Content starts

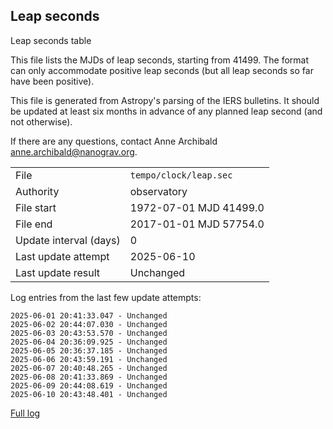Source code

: 
## Leap seconds

Leap seconds table

This file lists the MJDs of leap seconds, starting from 41499.
The format can only accommodate positive leap seconds (but all
leap seconds so far have been positive).

This file is generated from Astropy's parsing of the IERS
bulletins. It should be updated at least six months in advance
of any planned leap second (and not otherwise).

If there are any questions, contact Anne Archibald
<anne.archibald@nanograv.org>.

|     |     |
|:--- |:--- |
| File | `tempo/clock/leap.sec` |
| Authority | observatory |
| File start | 1972-07-01 MJD 41499.0 |
| File end | 2017-01-01 MJD 57754.0 |
| Update interval (days) | 0 |
| Last update attempt | 2025-06-10 |
| Last update result | Unchanged |

Log entries from the last few update attempts:
```
2025-06-01 20:41:33.047 - Unchanged
2025-06-02 20:44:07.030 - Unchanged
2025-06-03 20:43:53.570 - Unchanged
2025-06-04 20:36:09.925 - Unchanged
2025-06-05 20:36:37.185 - Unchanged
2025-06-06 20:43:59.191 - Unchanged
2025-06-07 20:40:48.265 - Unchanged
2025-06-08 20:41:33.869 - Unchanged
2025-06-09 20:44:08.619 - Unchanged
2025-06-10 20:43:48.401 - Unchanged
```
[Full log](https://raw.githubusercontent.com/ipta/pulsar-clock-corrections/main/log/tempo/clock/leap.sec.log)
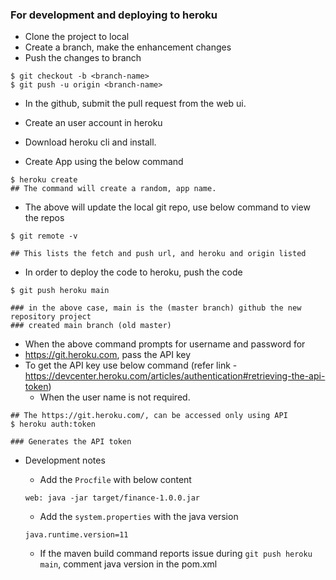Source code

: ### For development and deploying to heroku

- Clone the project to local
- Create a branch, make the enhancement changes
- Push the changes to branch
```
$ git checkout -b <branch-name>
$ git push -u origin <branch-name>
```

- In the github, submit the pull request from the web ui.

- Create an user account in heroku
- Download heroku cli and install.

- Create App using the below command

```
$ heroku create
## The command will create a random, app name. 
```

- The above will update the local git repo, use below command to view the repos
```
$ git remote -v 

## This lists the fetch and push url, and heroku and origin listed
```

- In order to deploy the code to heroku, push the code

```
$ git push heroku main

### in the above case, main is the (master branch) github the new repository project
### created main branch (old master)
```

- When the above command prompts for username and password for 
- https://git.heroku.com, pass the API key
- To get the API key use below command (refer link - https://devcenter.heroku.com/articles/authentication#retrieving-the-api-token)
  - When the user name is not required.
```
## The https://git.heroku.com/, can be accessed only using API 
$ heroku auth:token

### Generates the API token
```

- Development notes
  - Add the `Procfile` with below content
  ```
  web: java -jar target/finance-1.0.0.jar
  ```
  
   - Add the `system.properties` with the java version
  ```
  java.runtime.version=11
  ```
  
  - If the maven build command reports issue during `git push heroku main`, comment java version in the pom.xml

Content ends

◆ Task
The required answer is each line of the entries containing the string "above".

◆ Result of the task
- The above will update the local git repo, use below command to view the repos
### in the above case, main is the (master branch) github the new repository project
- When the above command prompts for username and password for 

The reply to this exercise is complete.